Jeszcze przed meczem wszystko wydawało się być w porządku. Nagle jednak fani w Madison Square Garden zobaczyli Brandona Jenningsa wychodzącego w pierwszej piątce. Na ławce rezerwowych ani śladu Derricka Rose’a. Wkrótce zaczęły spływać doniesienia, że Rose opuścił drużynę bez pozwolenia i zespół stara się ustalić jego lokalizację.
Jeszcze na 90 minut przed meczem Derrick Rose widniał w rozpisce jako wyjściowy rozgrywający. Zawodnik nie przyjechał jednak ani na rzutówkę, ani na spotkanie. Członkowie zespołu początkowo nie mieli pojęcia, dlaczego gracz nie stawił się w Madison Square Garden, gdzie jego drużyna mierzyła się z New Orleans Pelicans. Sytuacja dla fanów śledzących wszystko w mediach społecznościowcyh robiła się coraz dziwniejsza. Wkrótce jednak pojawiły się kolejne informacje.
Drużynie udało się nawiązać z zawodnikiem kontakt. Jego absencja rzekomo wynikała z problemów rodzinnych. Joakim Noah w rozmowie z mediami przyznał, że z Derrickiem wszystko w porządku. Niewykluczone, że Rose wrócił do Chicago, gdzie mieszka jego rodzina. Sytuacja mimo wszystko nadal pozostaje niejasna, ale rzekomo zespół jest w stałym kontakcie z zawodnikiem. – Nie chcę za wiele o tym mówić, bo nie znam sytuacji. Cieszę się, że wszystko z nim w porządku – mówił zaraz po meczu Noah.

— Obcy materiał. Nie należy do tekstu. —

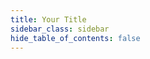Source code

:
 ```yaml
---
title: Your Title
sidebar_class: sidebar
hide_table_of_contents: false
---
```


<head>
  <title>Getting Started:</title>
  <meta
    name="description"
    content="Find everything you need to know to start organizing in Broadstripes."
  />
</head>
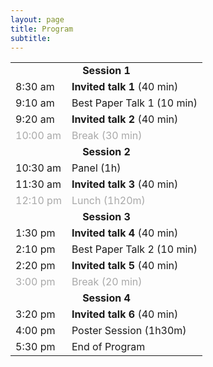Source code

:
 ```yaml
---
layout: page
title: Program
subtitle: 
---
```


<!-- <div class='program-table' style='font-size: 10pt; width:100%;'> -->
<!-- <div class='program-table' style='font-size: 10pt; width:80%; margin-left: auto; margin-right: auto;'> -->


<!-- Program when finalized will appear here. Please check back soon. -->

<table style='margin-bottom:10pt;margin-left:auto;margin-right:auto;'>
  <tr>
    <!-- <td colspan="2"><b>Session 1:</b></td> -->
    <td colspan="2" style="text-align: center;"><b>Session 1</b></td>
  </tr>
  <tr>
    <td>8:30 am</td>
    <td><b>Invited talk 1</b> (40 min) <!-- Diyi Yang --></td>
  </tr>
  <tr>
    <td>9:10 am</td>
    <td>Best Paper Talk 1 (10 min) <!-- No Speaker Mentioned --></td>
  </tr>
  <tr>
    <td>9:20 am</td>
    <td><b>Invited talk 2</b> (40 min) <!-- : Deb Raji --></td>
  </tr>
  <tr style='color:darkgray;'>
    <td>10:00 am</td>
    <td>Break (30 min)</td>
  </tr>
  
  <tr>
    <td colspan="2" style="text-align: center;"><b>Session 2</b></td>
  </tr>
  <tr>
    <td>10:30 am</td>
    <td>Panel (1h) <!-- No Specific Speakers Mentioned --></td>
  </tr>
  <tr>
    <td>11:30 am</td>
    <td><b>Invited talk 3</b> (40 min) <!-- : Anton Korinek --></td>
  </tr>
  <tr style='color:darkgray;'>
    <td>12:10 pm</td>
    <td>Lunch (1h20m)</td>
  </tr>
  
  <tr>
    <td colspan="2" style="text-align: center;"><b>Session 3</b></td>
  </tr>
  <tr>
    <td>1:30 pm</td>
    <td><b>Invited talk 4</b> (40 min) <!-- : Yejin Choi --></td>
  </tr>
  <tr>
    <td>2:10 pm</td>
    <td>Best Paper Talk 2 (10 min) <!-- No Speaker Mentioned --></td>
  </tr>
  <tr>
    <td>2:20 pm</td>
    <td><b>Invited talk 5</b> (40 min) <!-- : Owain Evans --></td>
  </tr>
  <tr style='color:darkgray;'>
    <td>3:00 pm</td>
    <td>Break (20 min)</td>
  </tr>
  
  <tr>
    <td colspan="2" style="text-align: center;"><b>Session 4</b></td>
  </tr>
  <tr>
    <td>3:20 pm</td>
    <td><b>Invited talk 6</b> (40 min) <!-- : Rumman Ch. --></td>
  </tr>
  <tr>
    <td>4:00 pm</td>
    <td>Poster Session (1h30m) <!-- No Specific Speakers Mentioned --></td>
  </tr>
  <tr>
    <td>5:30 pm</td>
    <td>End of Program <!-- No Specific Speakers Mentioned --></td>
  </tr>
</table>

<!-- </div> -->
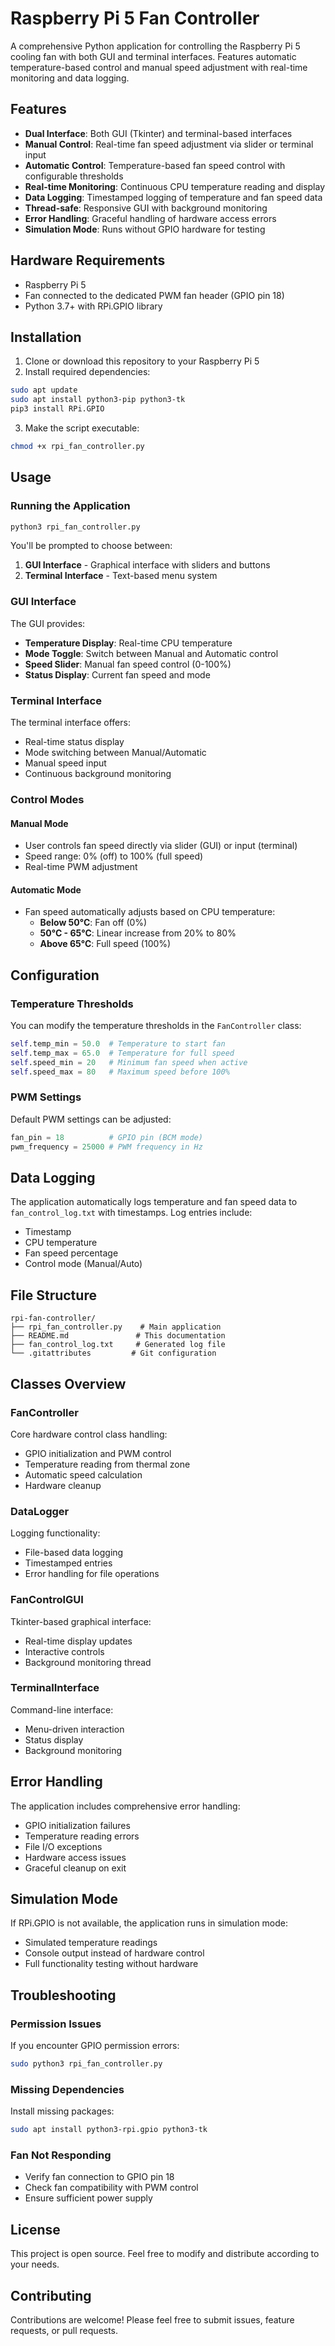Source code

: # Raspberry Pi 5 Fan Controller

A comprehensive Python application for controlling the Raspberry Pi 5 cooling fan with both GUI and terminal interfaces. Features automatic temperature-based control and manual speed adjustment with real-time monitoring and data logging.

## Features

- **Dual Interface**: Both GUI (Tkinter) and terminal-based interfaces
- **Manual Control**: Real-time fan speed adjustment via slider or terminal input
- **Automatic Control**: Temperature-based fan speed control with configurable thresholds
- **Real-time Monitoring**: Continuous CPU temperature reading and display
- **Data Logging**: Timestamped logging of temperature and fan speed data
- **Thread-safe**: Responsive GUI with background monitoring
- **Error Handling**: Graceful handling of hardware access errors
- **Simulation Mode**: Runs without GPIO hardware for testing

## Hardware Requirements

- Raspberry Pi 5
- Fan connected to the dedicated PWM fan header (GPIO pin 18)
- Python 3.7+ with RPi.GPIO library

## Installation

1. Clone or download this repository to your Raspberry Pi 5
2. Install required dependencies:
```bash
sudo apt update
sudo apt install python3-pip python3-tk
pip3 install RPi.GPIO
```

3. Make the script executable:
```bash
chmod +x rpi_fan_controller.py
```

## Usage

### Running the Application

```bash
python3 rpi_fan_controller.py
```

You'll be prompted to choose between:
1. **GUI Interface** - Graphical interface with sliders and buttons
2. **Terminal Interface** - Text-based menu system

### GUI Interface

The GUI provides:
- **Temperature Display**: Real-time CPU temperature
- **Mode Toggle**: Switch between Manual and Automatic control
- **Speed Slider**: Manual fan speed control (0-100%)
- **Status Display**: Current fan speed and mode

### Terminal Interface

The terminal interface offers:
- Real-time status display
- Mode switching between Manual/Automatic
- Manual speed input
- Continuous background monitoring

### Control Modes

#### Manual Mode
- User controls fan speed directly via slider (GUI) or input (terminal)
- Speed range: 0% (off) to 100% (full speed)
- Real-time PWM adjustment

#### Automatic Mode
- Fan speed automatically adjusts based on CPU temperature:
  - **Below 50°C**: Fan off (0%)
  - **50°C - 65°C**: Linear increase from 20% to 80%
  - **Above 65°C**: Full speed (100%)

## Configuration

### Temperature Thresholds

You can modify the temperature thresholds in the `FanController` class:

```python
self.temp_min = 50.0  # Temperature to start fan
self.temp_max = 65.0  # Temperature for full speed
self.speed_min = 20   # Minimum fan speed when active
self.speed_max = 80   # Maximum speed before 100%
```

### PWM Settings

Default PWM settings can be adjusted:

```python
fan_pin = 18          # GPIO pin (BCM mode)
pwm_frequency = 25000 # PWM frequency in Hz
```

## Data Logging

The application automatically logs temperature and fan speed data to `fan_control_log.txt` with timestamps. Log entries include:
- Timestamp
- CPU temperature
- Fan speed percentage
- Control mode (Manual/Auto)

## File Structure

```
rpi-fan-controller/
├── rpi_fan_controller.py    # Main application
├── README.md               # This documentation
├── fan_control_log.txt     # Generated log file
└── .gitattributes         # Git configuration
```

## Classes Overview

### FanController
Core hardware control class handling:
- GPIO initialization and PWM control
- Temperature reading from thermal zone
- Automatic speed calculation
- Hardware cleanup

### DataLogger
Logging functionality:
- File-based data logging
- Timestamped entries
- Error handling for file operations

### FanControlGUI
Tkinter-based graphical interface:
- Real-time display updates
- Interactive controls
- Background monitoring thread

### TerminalInterface
Command-line interface:
- Menu-driven interaction
- Status display
- Background monitoring

## Error Handling

The application includes comprehensive error handling:
- GPIO initialization failures
- Temperature reading errors
- File I/O exceptions
- Hardware access issues
- Graceful cleanup on exit

## Simulation Mode

If RPi.GPIO is not available, the application runs in simulation mode:
- Simulated temperature readings
- Console output instead of hardware control
- Full functionality testing without hardware

## Troubleshooting

### Permission Issues
If you encounter GPIO permission errors:
```bash
sudo python3 rpi_fan_controller.py
```

### Missing Dependencies
Install missing packages:
```bash
sudo apt install python3-rpi.gpio python3-tk
```

### Fan Not Responding
- Verify fan connection to GPIO pin 18
- Check fan compatibility with PWM control
- Ensure sufficient power supply

## License

This project is open source. Feel free to modify and distribute according to your needs.

## Contributing

Contributions are welcome! Please feel free to submit issues, feature requests, or pull requests.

Brandon Jennings przyznał po wszystkim, że martwi się o Derricka i nie ma wątpliwości, że cała ta sytuacja wpłynęła na drużynę podczas meczu. – Sam fakt, że o niczym nie wiedzieliśmy i nadal niewiele wiemy. Derrick to świetny gość. Mam nadzieję, że wszystko jest w porządku – dodał. Szczegóły zapewne będziemy poznawać w nadchodzących godzinach i dniach. Derrick prawdopodobnie nie uniknie konsekwencja za to, że o niczym nie poinformował drużyny.

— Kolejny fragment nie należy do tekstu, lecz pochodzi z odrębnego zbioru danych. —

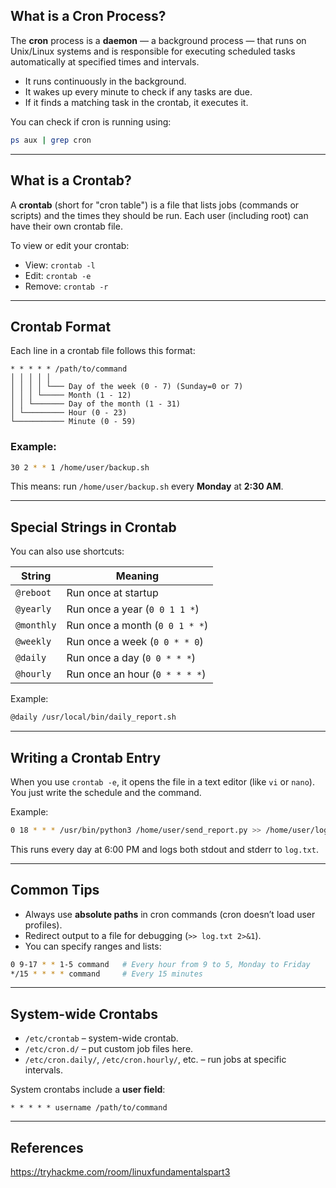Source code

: ## What is a Cron Process?

The **cron** process is a **daemon** — a background process — that runs on Unix/Linux systems and is responsible for executing scheduled tasks automatically at specified times and intervals.
- It runs continuously in the background.
- It wakes up every minute to check if any tasks are due.
- If it finds a matching task in the crontab, it executes it.

You can check if cron is running using:

```bash
ps aux | grep cron
```

---

## What is a Crontab?

A **crontab** (short for "cron table") is a file that lists jobs (commands or scripts) and the times they should be run. Each user (including root) can have their own crontab file.

To view or edit your crontab:
- View: `crontab -l`
- Edit: `crontab -e`
- Remove: `crontab -r`

---

## Crontab Format

Each line in a crontab file follows this format:

```
* * * * * /path/to/command
│ │ │ │ │
│ │ │ │ └─── Day of the week (0 - 7) (Sunday=0 or 7)
│ │ │ └───── Month (1 - 12)
│ │ └─────── Day of the month (1 - 31)
│ └───────── Hour (0 - 23)
└─────────── Minute (0 - 59)
```

### Example:

```bash
30 2 * * 1 /home/user/backup.sh
```

This means: run `/home/user/backup.sh` every **Monday** at **2:30 AM**.

---

## Special Strings in Crontab

You can also use shortcuts:

|String|Meaning|
|---|---|
|`@reboot`|Run once at startup|
|`@yearly`|Run once a year (`0 0 1 1 *`)|
|`@monthly`|Run once a month (`0 0 1 * *`)|
|`@weekly`|Run once a week (`0 0 * * 0`)|
|`@daily`|Run once a day (`0 0 * * *`)|
|`@hourly`|Run once an hour (`0 * * * *`)|

Example:

```bash
@daily /usr/local/bin/daily_report.sh
```

---

## Writing a Crontab Entry

When you use `crontab -e`, it opens the file in a text editor (like `vi` or `nano`). You just write the schedule and the command.

Example:

```bash
0 18 * * * /usr/bin/python3 /home/user/send_report.py >> /home/user/log.txt 2>&1
```

This runs every day at 6:00 PM and logs both stdout and stderr to `log.txt`.

---

## Common Tips

- Always use **absolute paths** in cron commands (cron doesn’t load user profiles).
- Redirect output to a file for debugging (`>> log.txt 2>&1`).
- You can specify ranges and lists:

```bash
0 9-17 * * 1-5 command   # Every hour from 9 to 5, Monday to Friday
*/15 * * * * command     # Every 15 minutes
```

---

## System-wide Crontabs

- `/etc/crontab` – system-wide crontab.
- `/etc/cron.d/` – put custom job files here.
- `/etc/cron.daily/`, `/etc/cron.hourly/`, etc. – run jobs at specific intervals.

System crontabs include a **user field**:

```
* * * * * username /path/to/command
```

---

## References

https://tryhackme.com/room/linuxfundamentalspart3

Knicks przegrali w Madison Square Garden z Pels po 40-punktowym występie Anthony’ego Davisa. Z parkietu zostali wyrzuceni Carmelo Anthony i Kyle O’Quin. Pierwszy za dyskusję z sędziami, drugi za agresywny faul na Davisie, który pod koniec trzeciej kwarty musiał zejść z powodu urazu biodra. Prześwietlenie szczęśliwie niczego nie wykazało.